Assuming for the purposes of this motion that the Coyles violated Rule 10b-5 and defrauded the plaintiff, we must nevertheless conclude that the second and third elements listed by our Third Circuit in Monsen are not present as to Goldstein and Friedberg in this record. Since the absence of either element would be sufficient to bar liability as aiders-abettors, the motion for summary judgment must be granted.
The second element listed by the Monsen court and section 876(b) is that the alleged aider-abettor must have knowledge of the violation. To satisfy the knowledge requirement,
the proof offered must establish conscious involvement in impropriety or constructive notice of intended impropriety. . . . Such involvement may be demonstrated by proof that the alleged aider-abettor had general awareness that his role was part of an overall activity that was improper. Monsen, supra, at 799. (footnote omitted).
As previously stated, Goldstein and Friedberg only prepared the documents requested by the parties to effectuate the sale of stock. They did not participate at any time in the negotiations between the plaintiff and the Coyles. Their depositions and uncontroverted affidavits state that they never knew of any representation with respect to the profitability of the tavern made to the plaintiff or of any representation by the Coyles to the plaintiff that the gross income of the bar was approximately $3100.00 per week. Goldstein and Friedberg stated that they did not know the weekly gross income of the bar and did not know the "fair and reasonable" selling price of the bar. The plaintiff has not controverted these statements of Goldstein and Friedberg and, in his deposition, stated that Goldstein and Friedberg never told him that the gross income of the bar was $3100.00 per week. The plaintiff further stated that "I don't know whether they [Goldstein and Friedberg] had any knowledge of what the bar did." (Deposition of plaintiff, p. 75).

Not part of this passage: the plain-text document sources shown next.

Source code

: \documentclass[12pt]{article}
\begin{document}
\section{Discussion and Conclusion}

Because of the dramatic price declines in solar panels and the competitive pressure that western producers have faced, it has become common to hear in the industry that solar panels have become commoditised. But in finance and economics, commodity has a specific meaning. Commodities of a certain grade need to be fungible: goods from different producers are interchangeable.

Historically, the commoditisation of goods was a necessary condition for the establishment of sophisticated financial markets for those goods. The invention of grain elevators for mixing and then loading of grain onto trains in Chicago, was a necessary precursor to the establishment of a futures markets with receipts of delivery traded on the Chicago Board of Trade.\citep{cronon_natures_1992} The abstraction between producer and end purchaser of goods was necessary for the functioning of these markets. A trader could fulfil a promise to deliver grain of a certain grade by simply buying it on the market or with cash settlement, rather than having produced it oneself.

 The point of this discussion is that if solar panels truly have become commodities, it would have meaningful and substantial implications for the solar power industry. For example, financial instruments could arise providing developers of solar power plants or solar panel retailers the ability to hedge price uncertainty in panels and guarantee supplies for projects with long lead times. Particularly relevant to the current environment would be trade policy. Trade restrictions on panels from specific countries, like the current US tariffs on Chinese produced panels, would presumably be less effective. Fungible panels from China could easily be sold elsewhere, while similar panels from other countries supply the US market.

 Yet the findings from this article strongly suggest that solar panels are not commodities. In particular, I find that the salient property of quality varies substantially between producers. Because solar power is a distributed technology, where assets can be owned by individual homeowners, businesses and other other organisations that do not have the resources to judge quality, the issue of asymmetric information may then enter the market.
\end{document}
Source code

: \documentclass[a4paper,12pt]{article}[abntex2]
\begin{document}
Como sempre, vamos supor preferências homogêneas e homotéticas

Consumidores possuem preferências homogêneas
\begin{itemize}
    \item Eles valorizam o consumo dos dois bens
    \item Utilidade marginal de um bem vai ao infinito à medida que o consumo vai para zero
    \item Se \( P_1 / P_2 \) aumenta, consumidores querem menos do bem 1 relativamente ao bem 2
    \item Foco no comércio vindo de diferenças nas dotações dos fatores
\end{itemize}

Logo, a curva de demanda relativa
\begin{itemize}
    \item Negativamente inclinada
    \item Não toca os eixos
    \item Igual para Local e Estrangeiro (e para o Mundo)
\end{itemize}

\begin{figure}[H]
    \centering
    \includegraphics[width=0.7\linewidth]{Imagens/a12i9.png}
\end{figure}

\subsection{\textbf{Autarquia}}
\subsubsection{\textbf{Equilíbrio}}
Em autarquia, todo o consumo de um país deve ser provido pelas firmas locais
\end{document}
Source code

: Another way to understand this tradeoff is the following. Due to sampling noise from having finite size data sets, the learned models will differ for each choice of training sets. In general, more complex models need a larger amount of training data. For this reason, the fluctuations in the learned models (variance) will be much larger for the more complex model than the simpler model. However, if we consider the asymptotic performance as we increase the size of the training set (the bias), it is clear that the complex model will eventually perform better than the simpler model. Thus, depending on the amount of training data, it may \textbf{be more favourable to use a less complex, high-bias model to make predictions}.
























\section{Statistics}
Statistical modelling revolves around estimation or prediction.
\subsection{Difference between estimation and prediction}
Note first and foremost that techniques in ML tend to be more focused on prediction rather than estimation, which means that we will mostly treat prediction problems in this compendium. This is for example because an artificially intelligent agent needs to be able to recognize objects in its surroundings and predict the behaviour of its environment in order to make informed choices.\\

The third element listed by the Monsen Court is knowing and substantial participation in the violation. In determining whether the conduct of an alleged aider-abettor constitutes substantial assistance, we must consider four factors listed in comment d to section 876(b):
(1) the amount of assistance given by the defendant, (2) his presence or absence at the time of the tort, (3) his relation to . . . [the plaintiff], and (4) his state of mind. Monsen, supra, at 800.
The depositions and uncontroverted affidavits of Goldstein and Friedberg state that they never induced the plaintiff to believe any representation as to the profitability of the bar, never advised the plaintiff that the gross income of the bar was $3100.00 per week or any other amount, and never advised the plaintiff that the transaction was fair and reasonable. As pointed out in connection with Goldstein's and Friedberg's denial that they had any knowledge of a Rule 10b-5 violation or fraud by the Coyles, Goldstein and Friedberg did not participate in any of the negotiations, had no knowledge of any representations made by the Coyles, did not know the "fair and reasonable" selling price of the bar, and, as stated by the plaintiff, never told him that the bar grossed $3100.00 per week, which is the thrust of his Rule 10b-5 and fraud allegations.
We therefore conclude that a review of the depositions and affidavits submitted shows that there is no genuine issue of material fact in connection with two of the essential elements necessary to establish that Goldstein and Friedberg aided and abetted the alleged Rule 10b-5 violation and the alleged fraud committed by the Coyles. Under Monsen and section 876(b), Goldstein and Friedberg are entitled to judgment as a matter of law with respect to these elements. We will therefore grant the motion of defendants Goldstein and Friedberg for summary judgment.